- **AIM OF THE TASK**: Extract the complete data exactly as given.

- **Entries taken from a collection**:
_ _ _ _ _ _ _

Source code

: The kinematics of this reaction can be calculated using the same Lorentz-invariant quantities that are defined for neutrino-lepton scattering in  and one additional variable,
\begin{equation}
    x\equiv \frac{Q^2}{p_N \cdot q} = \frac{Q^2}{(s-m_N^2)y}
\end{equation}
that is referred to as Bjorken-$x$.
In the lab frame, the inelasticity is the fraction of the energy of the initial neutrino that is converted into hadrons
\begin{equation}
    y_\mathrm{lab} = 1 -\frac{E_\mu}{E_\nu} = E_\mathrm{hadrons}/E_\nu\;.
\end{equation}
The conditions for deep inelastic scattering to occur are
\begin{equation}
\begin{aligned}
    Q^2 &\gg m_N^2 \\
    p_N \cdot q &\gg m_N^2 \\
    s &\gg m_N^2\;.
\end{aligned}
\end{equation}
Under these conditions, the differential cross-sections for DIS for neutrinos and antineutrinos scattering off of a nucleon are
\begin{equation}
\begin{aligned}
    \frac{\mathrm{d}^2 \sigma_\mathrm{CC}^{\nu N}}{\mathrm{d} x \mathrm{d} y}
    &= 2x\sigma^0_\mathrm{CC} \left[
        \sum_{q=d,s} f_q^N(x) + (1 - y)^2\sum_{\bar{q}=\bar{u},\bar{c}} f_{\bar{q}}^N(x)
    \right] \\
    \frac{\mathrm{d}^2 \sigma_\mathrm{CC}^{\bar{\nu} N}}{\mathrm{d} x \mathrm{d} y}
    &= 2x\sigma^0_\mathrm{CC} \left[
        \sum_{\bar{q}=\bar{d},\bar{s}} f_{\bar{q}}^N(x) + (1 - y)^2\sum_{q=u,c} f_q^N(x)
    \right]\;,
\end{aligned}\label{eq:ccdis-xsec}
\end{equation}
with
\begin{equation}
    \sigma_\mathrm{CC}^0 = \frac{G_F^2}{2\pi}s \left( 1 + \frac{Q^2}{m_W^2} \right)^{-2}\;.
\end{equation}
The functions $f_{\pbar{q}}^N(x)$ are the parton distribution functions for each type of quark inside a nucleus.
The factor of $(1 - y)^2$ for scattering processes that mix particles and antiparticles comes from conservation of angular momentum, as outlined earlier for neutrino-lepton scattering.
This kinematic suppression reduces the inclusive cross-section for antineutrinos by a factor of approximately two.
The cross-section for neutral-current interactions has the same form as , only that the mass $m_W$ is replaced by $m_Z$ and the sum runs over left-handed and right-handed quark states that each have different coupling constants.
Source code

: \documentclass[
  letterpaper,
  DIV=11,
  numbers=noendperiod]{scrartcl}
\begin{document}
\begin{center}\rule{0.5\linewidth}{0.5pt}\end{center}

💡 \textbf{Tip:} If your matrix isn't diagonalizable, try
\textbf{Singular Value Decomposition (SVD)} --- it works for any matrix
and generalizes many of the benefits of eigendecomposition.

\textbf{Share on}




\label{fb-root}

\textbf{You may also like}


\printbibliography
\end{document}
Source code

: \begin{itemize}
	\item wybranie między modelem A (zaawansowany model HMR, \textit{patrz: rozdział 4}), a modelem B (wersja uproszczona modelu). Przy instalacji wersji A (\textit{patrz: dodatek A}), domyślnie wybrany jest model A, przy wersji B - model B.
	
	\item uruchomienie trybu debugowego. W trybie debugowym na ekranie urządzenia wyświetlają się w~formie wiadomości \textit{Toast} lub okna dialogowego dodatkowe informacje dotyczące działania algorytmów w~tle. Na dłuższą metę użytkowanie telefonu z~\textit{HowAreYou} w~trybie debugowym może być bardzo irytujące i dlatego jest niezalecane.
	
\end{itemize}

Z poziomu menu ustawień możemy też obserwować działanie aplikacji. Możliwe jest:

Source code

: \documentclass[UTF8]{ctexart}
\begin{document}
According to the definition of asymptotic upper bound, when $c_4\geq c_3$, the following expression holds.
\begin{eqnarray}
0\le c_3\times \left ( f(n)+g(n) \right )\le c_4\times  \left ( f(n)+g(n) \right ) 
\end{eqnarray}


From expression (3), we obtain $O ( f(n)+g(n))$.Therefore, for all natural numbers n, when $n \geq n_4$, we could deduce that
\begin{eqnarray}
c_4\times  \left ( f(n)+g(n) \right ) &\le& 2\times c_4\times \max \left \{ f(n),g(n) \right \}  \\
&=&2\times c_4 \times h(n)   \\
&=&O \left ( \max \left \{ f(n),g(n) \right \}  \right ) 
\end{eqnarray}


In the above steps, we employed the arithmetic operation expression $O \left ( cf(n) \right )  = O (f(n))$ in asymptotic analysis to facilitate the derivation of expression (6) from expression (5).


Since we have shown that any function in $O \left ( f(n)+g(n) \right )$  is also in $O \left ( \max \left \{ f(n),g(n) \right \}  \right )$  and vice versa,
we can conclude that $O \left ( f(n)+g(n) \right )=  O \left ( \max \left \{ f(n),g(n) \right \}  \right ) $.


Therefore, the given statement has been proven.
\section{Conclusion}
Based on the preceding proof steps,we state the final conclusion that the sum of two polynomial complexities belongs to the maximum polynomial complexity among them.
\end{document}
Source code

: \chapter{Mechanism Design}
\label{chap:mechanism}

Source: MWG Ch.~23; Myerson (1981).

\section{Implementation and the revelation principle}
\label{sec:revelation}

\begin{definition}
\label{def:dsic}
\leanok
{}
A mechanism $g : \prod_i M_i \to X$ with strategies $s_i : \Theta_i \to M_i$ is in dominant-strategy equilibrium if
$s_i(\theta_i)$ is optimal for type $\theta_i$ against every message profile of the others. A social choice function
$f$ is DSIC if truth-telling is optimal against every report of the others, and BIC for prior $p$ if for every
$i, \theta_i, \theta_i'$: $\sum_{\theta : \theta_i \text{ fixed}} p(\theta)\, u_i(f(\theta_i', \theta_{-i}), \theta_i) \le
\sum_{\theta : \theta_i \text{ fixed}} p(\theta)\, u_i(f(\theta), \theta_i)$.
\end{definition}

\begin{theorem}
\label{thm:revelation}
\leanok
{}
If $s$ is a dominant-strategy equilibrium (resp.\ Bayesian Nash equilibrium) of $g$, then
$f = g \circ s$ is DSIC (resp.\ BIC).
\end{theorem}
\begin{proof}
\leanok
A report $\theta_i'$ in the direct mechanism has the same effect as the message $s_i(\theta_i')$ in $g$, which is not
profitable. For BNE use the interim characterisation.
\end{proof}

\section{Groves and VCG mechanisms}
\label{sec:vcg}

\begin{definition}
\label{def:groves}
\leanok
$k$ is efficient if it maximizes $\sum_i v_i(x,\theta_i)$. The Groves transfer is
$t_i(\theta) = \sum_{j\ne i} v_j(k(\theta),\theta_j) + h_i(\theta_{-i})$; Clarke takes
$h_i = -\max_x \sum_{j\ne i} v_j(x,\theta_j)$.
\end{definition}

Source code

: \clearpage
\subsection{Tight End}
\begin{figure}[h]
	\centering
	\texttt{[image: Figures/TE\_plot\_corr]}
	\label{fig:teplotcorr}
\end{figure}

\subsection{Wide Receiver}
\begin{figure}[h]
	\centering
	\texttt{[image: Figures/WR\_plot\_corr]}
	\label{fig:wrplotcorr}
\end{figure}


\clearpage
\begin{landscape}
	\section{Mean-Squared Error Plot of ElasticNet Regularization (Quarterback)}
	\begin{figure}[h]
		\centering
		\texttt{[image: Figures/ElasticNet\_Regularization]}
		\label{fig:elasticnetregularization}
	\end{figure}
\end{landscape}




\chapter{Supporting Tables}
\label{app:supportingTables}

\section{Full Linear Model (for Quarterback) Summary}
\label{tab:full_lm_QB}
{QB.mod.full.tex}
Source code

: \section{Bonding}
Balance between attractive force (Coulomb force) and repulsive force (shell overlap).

_ _ _ _ _ _ _

- **RESULT FOR THIS EXERCISE**:
Source code

: The kinematics of this reaction can be calculated using the same Lorentz-invariant quantities that are defined for neutrino-lepton scattering in  and one additional variable,
\begin{equation}
    x\equiv \frac{Q^2}{p_N \cdot q} = \frac{Q^2}{(s-m_N^2)y}
\end{equation}
that is referred to as Bjorken-$x$.
In the lab frame, the inelasticity is the fraction of the energy of the initial neutrino that is converted into hadrons
\begin{equation}
    y_\mathrm{lab} = 1 -\frac{E_\mu}{E_\nu} = E_\mathrm{hadrons}/E_\nu\;.
\end{equation}
The conditions for deep inelastic scattering to occur are
\begin{equation}
\begin{aligned}
    Q^2 &\gg m_N^2 \\
    p_N \cdot q &\gg m_N^2 \\
    s &\gg m_N^2\;.
\end{aligned}
\end{equation}
Under these conditions, the differential cross-sections for DIS for neutrinos and antineutrinos scattering off of a nucleon are
\begin{equation}
\begin{aligned}
    \frac{\mathrm{d}^2 \sigma_\mathrm{CC}^{\nu N}}{\mathrm{d} x \mathrm{d} y}
    &= 2x\sigma^0_\mathrm{CC} \left[
        \sum_{q=d,s} f_q^N(x) + (1 - y)^2\sum_{\bar{q}=\bar{u},\bar{c}} f_{\bar{q}}^N(x)
    \right] \\
    \frac{\mathrm{d}^2 \sigma_\mathrm{CC}^{\bar{\nu} N}}{\mathrm{d} x \mathrm{d} y}
    &= 2x\sigma^0_\mathrm{CC} \left[
        \sum_{\bar{q}=\bar{d},\bar{s}} f_{\bar{q}}^N(x) + (1 - y)^2\sum_{q=u,c} f_q^N(x)
    \right]\;,
\end{aligned}\label{eq:ccdis-xsec}
\end{equation}
with
\begin{equation}
    \sigma_\mathrm{CC}^0 = \frac{G_F^2}{2\pi}s \left( 1 + \frac{Q^2}{m_W^2} \right)^{-2}\;.
\end{equation}
The functions $f_{\pbar{q}}^N(x)$ are the parton distribution functions for each type of quark inside a nucleus.
The factor of $(1 - y)^2$ for scattering processes that mix particles and antiparticles comes from conservation of angular momentum, as outlined earlier for neutrino-lepton scattering.
This kinematic suppression reduces the inclusive cross-section for antineutrinos by a factor of approximately two.
The cross-section for neutral-current interactions has the same form as , only that the mass $m_W$ is replaced by $m_Z$ and the sum runs over left-handed and right-handed quark states that each have different coupling constants.
Source code

: \documentclass[
  letterpaper,
  DIV=11,
  numbers=noendperiod]{scrartcl}
\begin{document}
\begin{center}\rule{0.5\linewidth}{0.5pt}\end{center}

💡 \textbf{Tip:} If your matrix isn't diagonalizable, try
\textbf{Singular Value Decomposition (SVD)} --- it works for any matrix
and generalizes many of the benefits of eigendecomposition.

\textbf{Share on}




\label{fb-root}

\textbf{You may also like}


\printbibliography
\end{document}
Source code

: \begin{itemize}
	\item wybranie między modelem A (zaawansowany model HMR, \textit{patrz: rozdział 4}), a modelem B (wersja uproszczona modelu). Przy instalacji wersji A (\textit{patrz: dodatek A}), domyślnie wybrany jest model A, przy wersji B - model B.
	
	\item uruchomienie trybu debugowego. W trybie debugowym na ekranie urządzenia wyświetlają się w~formie wiadomości \textit{Toast} lub okna dialogowego dodatkowe informacje dotyczące działania algorytmów w~tle. Na dłuższą metę użytkowanie telefonu z~\textit{HowAreYou} w~trybie debugowym może być bardzo irytujące i dlatego jest niezalecane.
	
\end{itemize}

Z poziomu menu ustawień możemy też obserwować działanie aplikacji. Możliwe jest:

Source code

: \documentclass[UTF8]{ctexart}
\begin{document}
According to the definition of asymptotic upper bound, when $c_4\geq c_3$, the following expression holds.
\begin{eqnarray}
0\le c_3\times \left ( f(n)+g(n) \right )\le c_4\times  \left ( f(n)+g(n) \right ) 
\end{eqnarray}


From expression (3), we obtain $O ( f(n)+g(n))$.Therefore, for all natural numbers n, when $n \geq n_4$, we could deduce that
\begin{eqnarray}
c_4\times  \left ( f(n)+g(n) \right ) &\le& 2\times c_4\times \max \left \{ f(n),g(n) \right \}  \\
&=&2\times c_4 \times h(n)   \\
&=&O \left ( \max \left \{ f(n),g(n) \right \}  \right ) 
\end{eqnarray}


In the above steps, we employed the arithmetic operation expression $O \left ( cf(n) \right )  = O (f(n))$ in asymptotic analysis to facilitate the derivation of expression (6) from expression (5).


Since we have shown that any function in $O \left ( f(n)+g(n) \right )$  is also in $O \left ( \max \left \{ f(n),g(n) \right \}  \right )$  and vice versa,
we can conclude that $O \left ( f(n)+g(n) \right )=  O \left ( \max \left \{ f(n),g(n) \right \}  \right ) $.


Therefore, the given statement has been proven.
\section{Conclusion}
Based on the preceding proof steps,we state the final conclusion that the sum of two polynomial complexities belongs to the maximum polynomial complexity among them.
\end{document}
Source code

: \chapter{Mechanism Design}
\label{chap:mechanism}

Source: MWG Ch.~23; Myerson (1981).

\section{Implementation and the revelation principle}
\label{sec:revelation}

\begin{definition}
\label{def:dsic}
\leanok
{}
A mechanism $g : \prod_i M_i \to X$ with strategies $s_i : \Theta_i \to M_i$ is in dominant-strategy equilibrium if
$s_i(\theta_i)$ is optimal for type $\theta_i$ against every message profile of the others. A social choice function
$f$ is DSIC if truth-telling is optimal against every report of the others, and BIC for prior $p$ if for every
$i, \theta_i, \theta_i'$: $\sum_{\theta : \theta_i \text{ fixed}} p(\theta)\, u_i(f(\theta_i', \theta_{-i}), \theta_i) \le
\sum_{\theta : \theta_i \text{ fixed}} p(\theta)\, u_i(f(\theta), \theta_i)$.
\end{definition}

\begin{theorem}
\label{thm:revelation}
\leanok
{}
If $s$ is a dominant-strategy equilibrium (resp.\ Bayesian Nash equilibrium) of $g$, then
$f = g \circ s$ is DSIC (resp.\ BIC).
\end{theorem}
\begin{proof}
\leanok
A report $\theta_i'$ in the direct mechanism has the same effect as the message $s_i(\theta_i')$ in $g$, which is not
profitable. For BNE use the interim characterisation.
\end{proof}

\section{Groves and VCG mechanisms}
\label{sec:vcg}

\begin{definition}
\label{def:groves}
\leanok
$k$ is efficient if it maximizes $\sum_i v_i(x,\theta_i)$. The Groves transfer is
$t_i(\theta) = \sum_{j\ne i} v_j(k(\theta),\theta_j) + h_i(\theta_{-i})$; Clarke takes
$h_i = -\max_x \sum_{j\ne i} v_j(x,\theta_j)$.
\end{definition}

Source code

: \clearpage
\subsection{Tight End}
\begin{figure}[h]
	\centering
	\texttt{[image: Figures/TE\_plot\_corr]}
	\label{fig:teplotcorr}
\end{figure}

\subsection{Wide Receiver}
\begin{figure}[h]
	\centering
	\texttt{[image: Figures/WR\_plot\_corr]}
	\label{fig:wrplotcorr}
\end{figure}


\clearpage
\begin{landscape}
	\section{Mean-Squared Error Plot of ElasticNet Regularization (Quarterback)}
	\begin{figure}[h]
		\centering
		\texttt{[image: Figures/ElasticNet\_Regularization]}
		\label{fig:elasticnetregularization}
	\end{figure}
\end{landscape}




\chapter{Supporting Tables}
\label{app:supportingTables}

\section{Full Linear Model (for Quarterback) Summary}
\label{tab:full_lm_QB}
{QB.mod.full.tex}
Source code

: \section{Bonding}
Balance between attractive force (Coulomb force) and repulsive force (shell overlap).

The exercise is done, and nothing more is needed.